• **What you need to do**
Looking through the listing that follows, count every line with the string "exported" and state the number alone.

(Records shown)

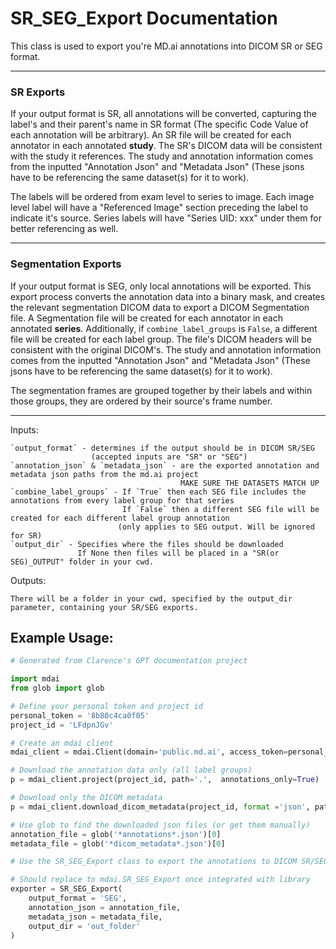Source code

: # SR_SEG_Export Documentation

This class is used to export you're MD.ai annotations into DICOM SR or SEG format.

______
### SR Exports
If your output format is SR, all annotations will be converted, capturing the label's and their parent's name in SR format (The specific Code Value of each annotation will be arbitrary). An SR file will be created for each annotator in each annotated **study**. The SR's DICOM data will be consistent with the study it references. The study and annotation information comes from the inputted "Annotation Json" and "Metadata Json" (These jsons have to be referencing the same dataset(s) for it to work).

The labels will be ordered from exam level to series to image. Each image level label will have a "Referenced Image" section preceding the label to indicate it's source. Series labels will have "Series UID: xxx" under them for better referencing as well.
______
### Segmentation Exports
If your output format is SEG, only local annotations will be exported. This export process converts the annotation data into a binary mask, and creates the relevant segmentation DICOM data to export a DICOM Segmentation file. A Segmentation file will be created for each annotator in each annotated **series**. Additionally, if `combine_label_groups` is `False`, a different file will be created for each label group. The file's DICOM headers will be consistent with the original DICOM's. The study and annotation information comes from the inputted "Annotation Json" and "Metadata Json" (These jsons have to be referencing the same dataset(s) for it to work).

The segmentation frames are grouped together by their labels and within those groups, they are ordered by their source's frame number.
______

  Inputs:

    `output_format` - determines if the output should be in DICOM SR/SEG
                      (accepted inputs are "SR" or "SEG")
    `annotation_json` & `metadata_json` - are the exported annotation and metadata json paths from the md.ai project
                                          MAKE SURE THE DATASETS MATCH UP
    `combine_label_groups` - If `True` then each SEG file includes the annotations from every label group for that series
                             If `False` then a different SEG file will be created for each different label group annotation
                            (only applies to SEG output. Will be ignored for SR)
    `output_dir` - Specifies where the files should be downloaded
                   If None then files will be placed in a "SR(or SEG)_OUTPUT" folder in your cwd.
Outputs:

`
  There will be a folder in your cwd, specified by the output_dir parameter, containing your SR/SEG exports.
`

## Example Usage:


```python
# Generated from Clarence's GPT documentation project

import mdai
from glob import glob

# Define your personal token and project id
personal_token = '8b80c4ca0f05'
project_id = 'LFdpnJGv'

# Create an mdai client
mdai_client = mdai.Client(domain='public.md.ai', access_token=personal_token)

# Download the annotation data only (all label groups)
p = mdai_client.project(project_id, path='.',  annotations_only=True)

# Download only the DICOM metadata
p = mdai_client.download_dicom_metadata(project_id, format ='json', path='.')

# Use glob to find the downloaded json files (or get them manually)
annotation_file = glob('*annotations*.json')[0]
metadata_file = glob('*dicom_metadata*.json')[0]

# Use the SR_SEG_Export class to export the annotations to DICOM SR/SEG format

# Should replace to mdai.SR_SEG_Export once integrated with library
exporter = SR_SEG_Export(
    output_format = 'SEG',
    annotation_json = annotation_file,
    metadata_json = metadata_file,
    output_dir = 'out_folder'
)
```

(End Records shown)

• **Exercise solution**
2